(Pictures paired with source code)

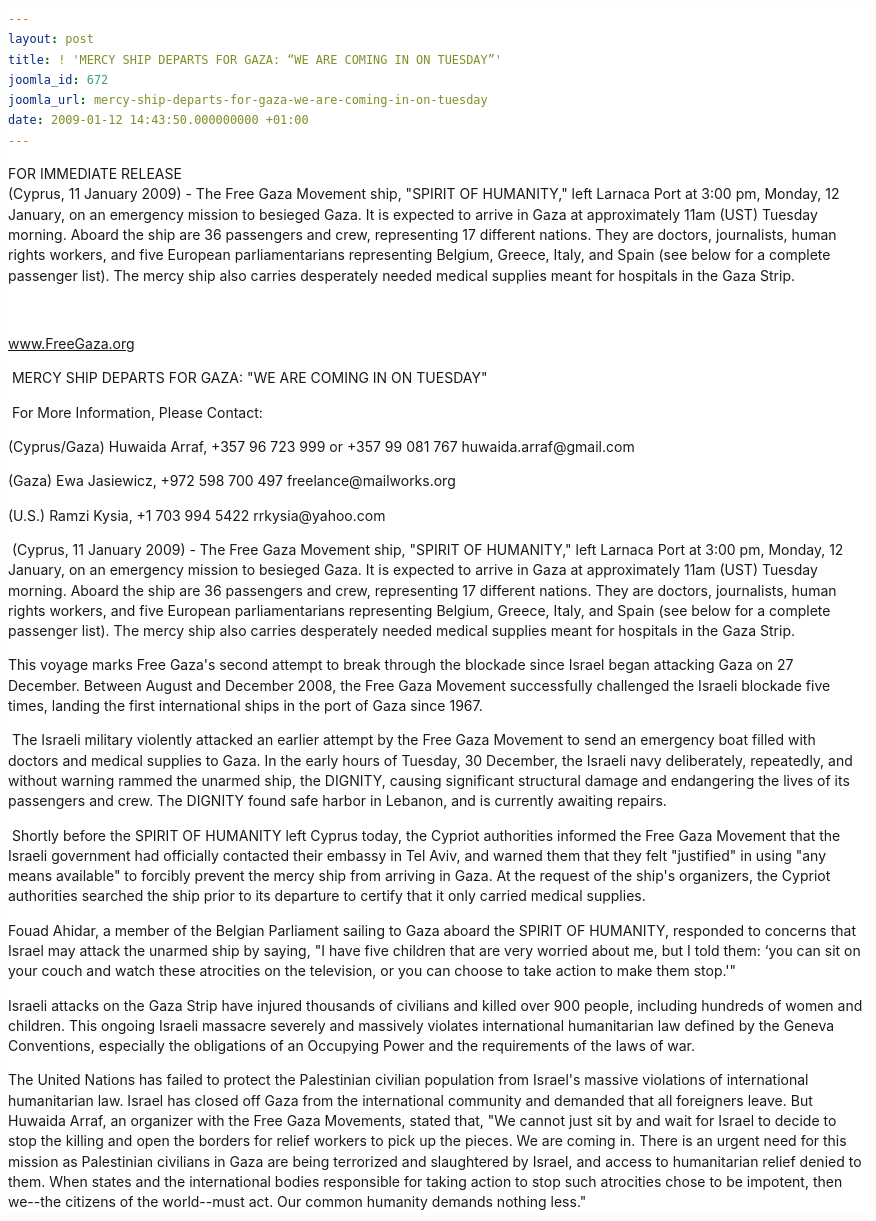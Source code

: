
 ```yaml
---
layout: post
title: ! 'MERCY SHIP DEPARTS FOR GAZA: “WE ARE COMING IN ON TUESDAY”'
joomla_id: 672
joomla_url: mercy-ship-departs-for-gaza-we-are-coming-in-on-tuesday
date: 2009-01-12 14:43:50.000000000 +01:00
---
```

<p>FOR IMMEDIATE RELEASE <br />(Cyprus, 11 January 2009) - The Free Gaza Movement ship, "SPIRIT OF HUMANITY," left Larnaca Port at 3:00 pm, Monday, 12 January, on an emergency mission to besieged Gaza. It is expected to arrive in Gaza at approximately 11am (UST) Tuesday morning. Aboard the ship are 36 passengers and crew, representing 17 different nations. They are doctors, journalists, human rights workers, and five European parliamentarians representing Belgium, Greece, Italy, and Spain (see below for a complete passenger list). The mercy ship also carries desperately needed medical supplies meant for hospitals in the Gaza Strip.</p>

 
<p><a href="http://www.FreeGaza.org">www.FreeGaza.org</a></p>
<p> MERCY SHIP DEPARTS FOR GAZA: "WE ARE COMING IN ON TUESDAY"</p>
<p> For More Information, Please Contact:</p>
<p>(Cyprus/Gaza) Huwaida Arraf, +357 96 723 999 or +357 99 081 767 huwaida.arraf@gmail.com</p>
<p>(Gaza) Ewa Jasiewicz, +972 598 700 497 freelance@mailworks.org</p>
<p>(U.S.) Ramzi Kysia, +1 703 994 5422 rrkysia@yahoo.com</p>
<p> (Cyprus, 11 January 2009) - The Free Gaza Movement ship, "SPIRIT OF HUMANITY," left Larnaca Port at 3:00 pm, Monday, 12 January, on an emergency mission to besieged Gaza. It is expected to arrive in Gaza at approximately 11am (UST) Tuesday morning. Aboard the ship are 36 passengers and crew, representing 17 different nations. They are doctors, journalists, human rights workers, and five European parliamentarians representing Belgium, Greece, Italy, and Spain (see below for a complete passenger list). The mercy ship also carries desperately needed medical supplies meant for hospitals in the Gaza Strip.</p>
<p>This voyage marks Free Gaza's second attempt to break through the blockade since Israel began attacking Gaza on 27 December. Between August and December 2008, the Free Gaza Movement successfully challenged the Israeli blockade five times, landing the first international ships in the port of Gaza since 1967.</p>
<p> The Israeli military violently attacked an earlier attempt by the Free Gaza Movement to send an emergency boat filled with doctors and medical supplies to Gaza. In the early hours of Tuesday, 30 December, the Israeli navy deliberately, repeatedly, and without warning rammed the unarmed ship, the DIGNITY, causing significant structural damage and endangering the lives of its passengers and crew. The DIGNITY found safe harbor in Lebanon, and is currently awaiting repairs.</p>
<p> Shortly before the SPIRIT OF HUMANITY left Cyprus today, the Cypriot authorities informed the Free Gaza Movement that the Israeli government had officially contacted their embassy in Tel Aviv, and warned them that they felt "justified" in using "any means available" to forcibly prevent the mercy ship from arriving in Gaza. At the request of the ship's organizers, the Cypriot authorities searched the ship prior to its departure to certify that it only carried medical supplies.</p>
<p>Fouad Ahidar, a member of the Belgian Parliament sailing to Gaza aboard the SPIRIT OF HUMANITY, responded to concerns that Israel may attack the unarmed ship by saying, "I have five children that are very worried about me, but I told them: ‘you can sit on your couch and watch these atrocities on the television, or you can choose to take action to make them stop.'"</p>
<p>Israeli attacks on the Gaza Strip have injured thousands of civilians and killed over 900 people, including hundreds of women and children. This ongoing Israeli massacre severely and massively violates international humanitarian law defined by the Geneva Conventions, especially the obligations of an Occupying Power and the requirements of the laws of war. </p>
<p>The United Nations has failed to protect the Palestinian civilian population from Israel's massive violations of international humanitarian law. Israel has closed off Gaza from the international community and demanded that all foreigners leave. But Huwaida Arraf, an organizer with the Free Gaza Movements, stated that, "We cannot just sit by and wait for Israel to decide to stop the killing and open the borders for relief workers to pick up the pieces. We are coming in. There is an urgent need for this mission as Palestinian civilians in Gaza are being terrorized and slaughtered by Israel, and access to humanitarian relief denied to them. When states and the international bodies responsible for taking action to stop such atrocities chose to be impotent, then we--the citizens of the world--must act. Our common humanity demands nothing less." </p>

• Exercise objective: If a line in the data contains the string "December", copy it.

• Solution to this exercise:
<p>This voyage marks Free Gaza's second attempt to break through the blockade since Israel began attacking Gaza on 27 December. Between August and December 2008, the Free Gaza Movement successfully challenged the Israeli blockade five times, landing the first international ships in the port of Gaza since 1967.</p>
<p> The Israeli military violently attacked an earlier attempt by the Free Gaza Movement to send an emergency boat filled with doctors and medical supplies to Gaza. In the early hours of Tuesday, 30 December, the Israeli navy deliberately, repeatedly, and without warning rammed the unarmed ship, the DIGNITY, causing significant structural damage and endangering the lives of its passengers and crew. The DIGNITY found safe harbor in Lebanon, and is currently awaiting repairs.</p>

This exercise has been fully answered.